**YOUR INSTRUCTIONS**
Filter the data for lines with the word "section", then copy every line so identified.

[Excerpts from a dataset]

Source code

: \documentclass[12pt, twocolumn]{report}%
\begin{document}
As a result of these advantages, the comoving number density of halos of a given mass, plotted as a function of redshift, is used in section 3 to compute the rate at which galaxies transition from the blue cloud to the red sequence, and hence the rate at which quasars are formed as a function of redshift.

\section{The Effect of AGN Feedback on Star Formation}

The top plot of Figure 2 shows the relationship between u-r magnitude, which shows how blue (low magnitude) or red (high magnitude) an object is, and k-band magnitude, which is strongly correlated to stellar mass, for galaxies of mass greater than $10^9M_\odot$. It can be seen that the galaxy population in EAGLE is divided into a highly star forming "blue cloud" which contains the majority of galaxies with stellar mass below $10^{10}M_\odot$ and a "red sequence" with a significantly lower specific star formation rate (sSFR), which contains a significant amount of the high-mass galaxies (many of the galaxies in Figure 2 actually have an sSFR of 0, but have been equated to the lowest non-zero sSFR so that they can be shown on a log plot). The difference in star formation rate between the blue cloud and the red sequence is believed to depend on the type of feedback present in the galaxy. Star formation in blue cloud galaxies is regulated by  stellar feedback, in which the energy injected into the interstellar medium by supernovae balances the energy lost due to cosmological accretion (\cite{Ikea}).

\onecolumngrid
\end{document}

**RESULT FOR THIS TASK**
As a result of these advantages, the comoving number density of halos of a given mass, plotted as a function of redshift, is used in section 3 to compute the rate at which galaxies transition from the blue cloud to the red sequence, and hence the rate at which quasars are formed as a function of redshift.
\section{The Effect of AGN Feedback on Star Formation}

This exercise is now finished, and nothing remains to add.